Start of Block
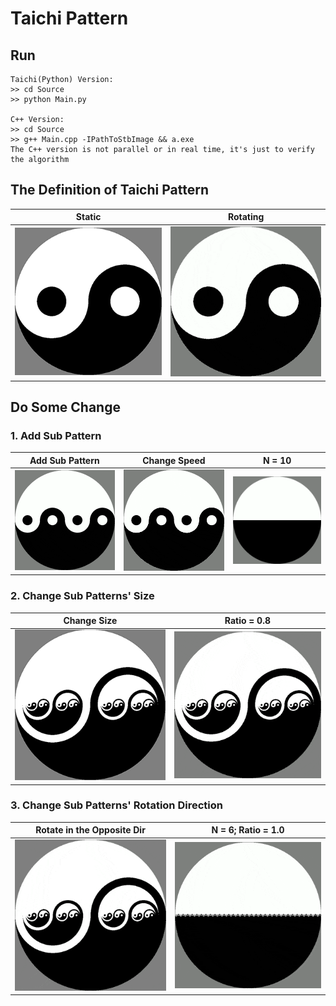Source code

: # Taichi Pattern

## Run
```
Taichi(Python) Version:
>> cd Source
>> python Main.py

C++ Version:
>> cd Source
>> g++ Main.cpp -IPathToStbImage && a.exe
The C++ version is not parallel or in real time, it's just to verify the algorithm
```

## The Definition of Taichi Pattern
| Static | Rotating |
:-:|:-:
| ![Taichi](readMe/Taichi_Def.png) | ![Taichi](readMe/Taichi.gif) |

## Do Some Change
### 1. Add Sub Pattern
| Add Sub Pattern | Change Speed | N = 10 |
:-:|:-:|:-:
| ![Taichi](readMe/Taichi_N2_SameSpeed.gif) | ![Taichi](readMe/Taichi_N2.gif) | ![Taichi](readMe/Taichi_N10.gif) |
### 2. Change Sub Patterns' Size
| Change Size | Ratio = 0.8 |
:-:|:-:
| ![Taichi](readMe/Taichi_Ratio.png) | ![Taichi](readMe/Taichi_N4_R0.8.gif) |
### 3. Change Sub Patterns' Rotation Direction
| Rotate in the Opposite Dir | N = 6; Ratio = 1.0 |
:-:|:-:
| ![Taichi](readMe/Taichi_N4_R0.8_T.gif) | ![Taichi](readMe/Taichi_N6_R1.0_T.gif) |

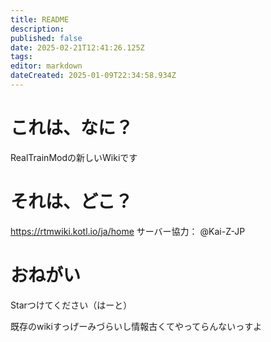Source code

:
 ```yaml
---
title: README
description: 
published: false
date: 2025-02-21T12:41:26.125Z
tags: 
editor: markdown
dateCreated: 2025-01-09T22:34:58.934Z
---
```


# これは、なに？
RealTrainModの新しいWikiです

# それは、どこ？
https://rtmwiki.kotl.io/ja/home
サーバー協力： @Kai-Z-JP

# おねがい
Starつけてください（はーと）












































































































































既存のwikiすっげーみづらいし情報古くてやってらんないっすよ
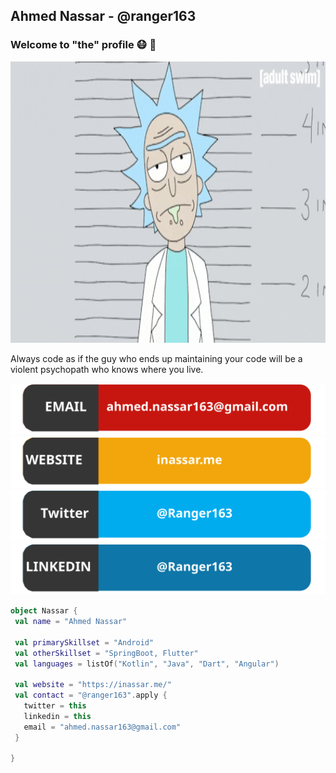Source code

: ## Ahmed Nassar - @ranger163
### Welcome to "the" profile :mask: 👋

<p align="center">
  <img width="800" height="450" src="badges/rick.gif">
</p>

Always code as if the guy who ends up maintaining your code will be a violent psychopath who knows where you live.

[![Email ranger163](badges/email.svg)](mailto:ahmed.nassar163@gmail.com)
[![Website ranger163](badges/website.svg)](https://inassar.me/)
<br>
[![Twitter ranger163](badges/twitter.svg)](https://twitter.com/ranger163)
[![LinkedIn ranger163](badges/linkedin.svg)](https://www.linkedin.com/in/ranger163/)


```kotlin
object Nassar {
 val name = "Ahmed Nassar"
 
 val primarySkillset = "Android"
 val otherSkillset = "SpringBoot, Flutter"
 val languages = listOf("Kotlin", "Java", "Dart", "Angular")

 val website = "https://inassar.me/"
 val contact = "@ranger163".apply {
   twitter = this
   linkedin = this
   email = "ahmed.nassar163@gmail.com"
 }

}
```
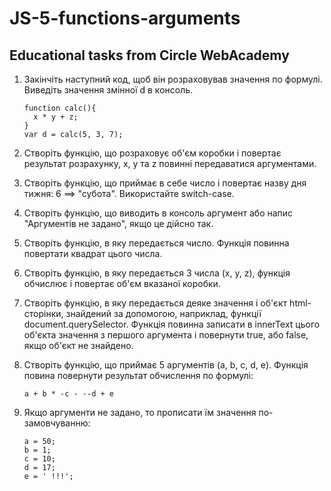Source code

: # JS-5-functions-arguments

## Educational tasks from Circle WebAcademy

1. Закінчіть наступний код, щоб він розраховував значення по формулі. Виведіть значення змінної d в консоль.

	```
	function calc(){
	  x * y + z;
	}
	var d = calc(5, 3, 7);
	```	

2. Створіть функцію, що розраховує об'єм коробки і повертає результат розрахунку, x, y та z повинні передаватися аргументами.

3. Створіть функцію, що приймає в себе число і повертає назву дня тижня: 6 ==> "субота". Використайте switch-case.

4. Створіть функцію, що виводить в консоль аргумент або напис "Аргументів не задано", якщо це дійсно так.

5. Створіть функцію, в яку передається число. Функція повинна повертати квадрат цього числа.

6. Створіть функцію, в яку передається 3 числа (x, y, z), функція обчислює і повертає об'єм вказаної коробки.

7. Створіть функцію, в яку передається деяке значення і об'єкт html-сторінки, знайдений за допомогою, наприклад, функції document.querySelector. Функція повинна записати в innerText цього об'єкта значення з першого аргумента і повернути true, або false, якщо об'єкт не знайдено.

8. Створіть функцію, що приймає 5 аргументів (a, b, c, d, e). Функція повина повернути результат обчислення по формулі:

	```
	a + b * -c - --d + e
	```

9. Якщо аргументи не задано, то прописати їм значення по-замовчуванню:
	
	```	
	a = 50;
	b = 1;
	c = 10;
	d = 17;
	e = ' !!!';
	```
End of Block
### Work to complete
Lines in the data that include the word "website" should all be copied.

### Answer section
[![Website ranger163](badges/website.svg)](https://inassar.me/)
 val website = "https://inassar.me/"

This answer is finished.